The screws are behind the rubber stoppers so i just put them below the screw hole so that I don’t have to remove them every time I have to open the stick
overview of the insides and the messy wirejob I was saying earlier
Like I said before I reused the 5 pin harness of the ikan but its pretty short so i would suggest ironing some wires to the ends of the harness
Sanwa snap ins and quick disconnects. The QDs are not the correct size so I squeezed them using pliers and now it fits. I used 2 naki buttons but removed the switches so that they would function as button plugs… I highly recommend getting button plugs for anyone modding who wants a 6 button layout… DO NOT FORGET THE PLUGS when ordering like I did haha~ I daisy chained the grounds for the buttons (represented by black QDs).
A comparison of the Ikan stick (left) and the Sanwa JLF (right). The holes on the JLF aren’t big enough for the screw holes to fit in the case… If you want to go full sanwa then you need to enlarge these holes but what I did is I replaced the housing of the sanwa stick by using the ikan housing… Knowledge in disassembling sticks needed… Again, slagcoin.com to the rescue.
Sanwa JLF using Ikan housing so that it would fit the screw holes of the stick
Pinouts for the ikan PCB auxiliary buttons
from left to right in upside down position so that you don’t have to screw it out
1 Unknown… possibly for the LED of the home button
2 R3
3 Start
4 Home button
5 Select
6 L3
7 Unknown… Again I think its for the LED…
8 Ground
So anyone have the measurements of the top plate so we can try to do an art template for it?
17.5cm x 27cm.

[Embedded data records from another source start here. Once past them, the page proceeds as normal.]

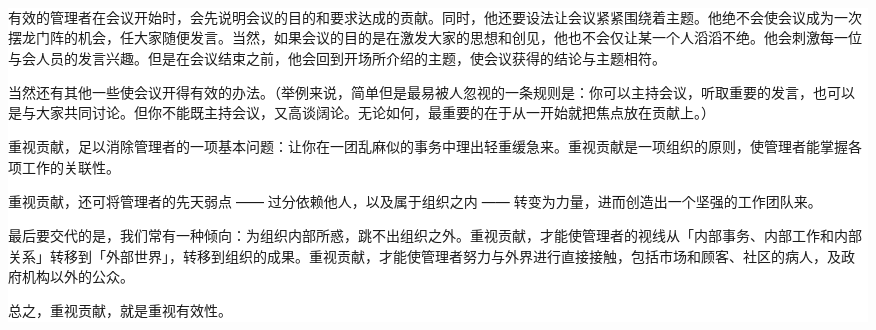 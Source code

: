 有效的管理者在会议开始时，会先说明会议的目的和要求达成的贡献。同时，他还要设法让会议紧紧围绕着主题。他绝不会使会议成为一次摆龙门阵的机会，任大家随便发言。当然，如果会议的目的是在激发大家的思想和创见，他也不会仅让某一个人滔滔不绝。他会刺激每一位与会人员的发言兴趣。但是在会议结束之前，他会回到开场所介绍的主题，使会议获得的结论与主题相符。

当然还有其他一些使会议开得有效的办法。（举例来说，简单但是最易被人忽视的一条规则是：你可以主持会议，听取重要的发言，也可以是与大家共同讨论。但你不能既主持会议，又高谈阔论。无论如何，最重要的在于从一开始就把焦点放在贡献上。）

重视贡献，足以消除管理者的一项基本问题：让你在一团乱麻似的事务中理出轻重缓急来。重视贡献是一项组织的原则，使管理者能掌握各项工作的关联性。

重视贡献，还可将管理者的先天弱点 —— 过分依赖他人，以及属于组织之内 —— 转变为力量，进而创造出一个坚强的工作团队来。

最后要交代的是，我们常有一种倾向：为组织内部所惑，跳不出组织之外。重视贡献，才能使管理者的视线从「内部事务、内部工作和内部关系」转移到「外部世界」，转移到组织的成果。重视贡献，才能使管理者努力与外界进行直接接触，包括市场和顾客、社区的病人，及政府机构以外的公众。

总之，重视贡献，就是重视有效性。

Though It curves a little… so it isn’t exactly a rectangle
Started working on a general template, all I need to know now is where the buttons/stick are.
Finally my local Datablitz had them and I immediately bought one! Now to gather money for the Sanwa replacement parts!
xheezy, is the shaft and dust cover a drop-in fit to the Sanwa shaft?
Yep, forgot to mention that. No modifications needed as I used the shaft cover and dust cover from the ikan stick to the JLF.
Is the shaft cover really necessary? Just askin.
Also, thanks for the pics, now im just waiting for the sanwa parts to arrive
Not really if you’re the only one who’s going to use the stick. All the grime and sweat from a lot of players tend to corrode and rust the shaft of the joystick afaik.
Test image for the template. Unfortunately, I wont be able to do anything that involves accurate button placement until I can either get the exact measurements.
I’m also trying to get in touch with MIVLives to see if I can get the backgrounds he used for the Round 2 TE copy template.
Actually, if any of you is going to Revolution 2, I can bring a test printout of the template and we can get exact measurements from there.
Too bad I won’t be going to Revolution 2 this saturday… I’ll try taking out my buttons and JLF and trace the panel to a bond paper lol. What ppi do I have to set the scanner so that the scan is accurate?
Kung pwede sana 300 which is the same as the dpi of the template.